(Stored data entries)
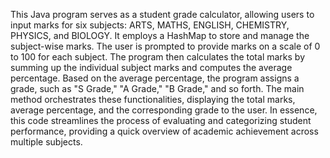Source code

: This Java program serves as a student grade calculator, allowing users to input marks for six subjects: ARTS, MATHS, ENGLISH, CHEMISTRY, PHYSICS, and BIOLOGY. It employs a HashMap to store and manage the subject-wise marks. The user is prompted to provide marks on a scale of 0 to 100 for each subject. The program then calculates the total marks by summing up the individual subject marks and computes the average percentage. Based on the average percentage, the program assigns a grade, such as "S Grade," "A Grade," "B Grade," and so forth. The main method orchestrates these functionalities, displaying the total marks, average percentage, and the corresponding grade to the user. In essence, this code streamlines the process of evaluating and categorizing student performance, providing a quick overview of academic achievement across multiple subjects.
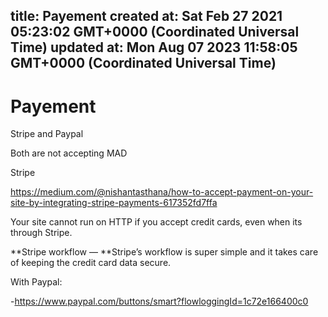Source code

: 
title: Payement
created at: Sat Feb 27 2021 05:23:02 GMT+0000 (Coordinated Universal Time)
updated at: Mon Aug 07 2023 11:58:05 GMT+0000 (Coordinated Universal Time)
---

# Payement

Stripe and Paypal

Both are not accepting MAD

Stripe

<https://medium.com/@nishantasthana/how-to-accept-payment-on-your-site-by-integrating-stripe-payments-617352fd7ffa>

Your site cannot run on HTTP if you accept credit cards, even when its through Stripe.

**Stripe workflow — **Stripe’s workflow is super simple and it takes care of keeping the credit card data secure.

With Paypal:

\-<https://www.paypal.com/buttons/smart?flowloggingId=1c72e166400c0>

          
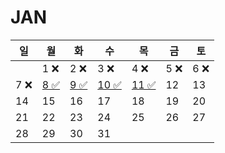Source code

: # JAN
| 일   | 월                                                                      | 화                                                                      | 수                                                                          | 목                                                                         | 금   | 토    |
|-----|------------------------------------------------------------------------|------------------------------------------------------------------------|----------------------------------------------------------------------------|---------------------------------------------------------------------------|-----|------|
|     | 1 ❌                                                                    | 2 ❌                                                                    | 3 ❌                                                                        | 4 ❌                                                                       | 5 ❌ | 6  ❌ |
| 7 ❌ | [8 ✅](https://github.com/farmJun/workout-farmJun/blob/main/january/8일) | [9 ✅](https://github.com/farmJun/workout-farmJun/blob/main/january/9일) | [ 10 ✅ ](https://github.com/farmJun/workout-farmJun/blob/main/january/10일) | [11 ✅]((https://github.com/farmJun/workout-farmJun/blob/main/january/11일)) | 12  | 13   |
| 14  | 15                                                                     | 16                                                                     | 17                                                                         | 18                                                                        | 19  | 20   |
| 21  | 22                                                                     | 23                                                                     | 24                                                                         | 25                                                                        | 26  | 27   |
| 28  | 29                                                                     | 30                                                                     | 31                                                                         |                                                                           |     |      |
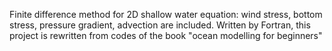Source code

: Finite difference method for 2D shallow water equation: wind stress, bottom stress, pressure gradient, advection are included.
Written by Fortran, this project is rewritten from codes of the book "ocean modelling for beginners"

- [What you should do] Reproduce every line of the records containing the string "Coordinated".

- [Problem solution]
created at: Sat Feb 27 2021 05:23:02 GMT+0000 (Coordinated Universal Time)
updated at: Mon Aug 07 2023 11:58:05 GMT+0000 (Coordinated Universal Time)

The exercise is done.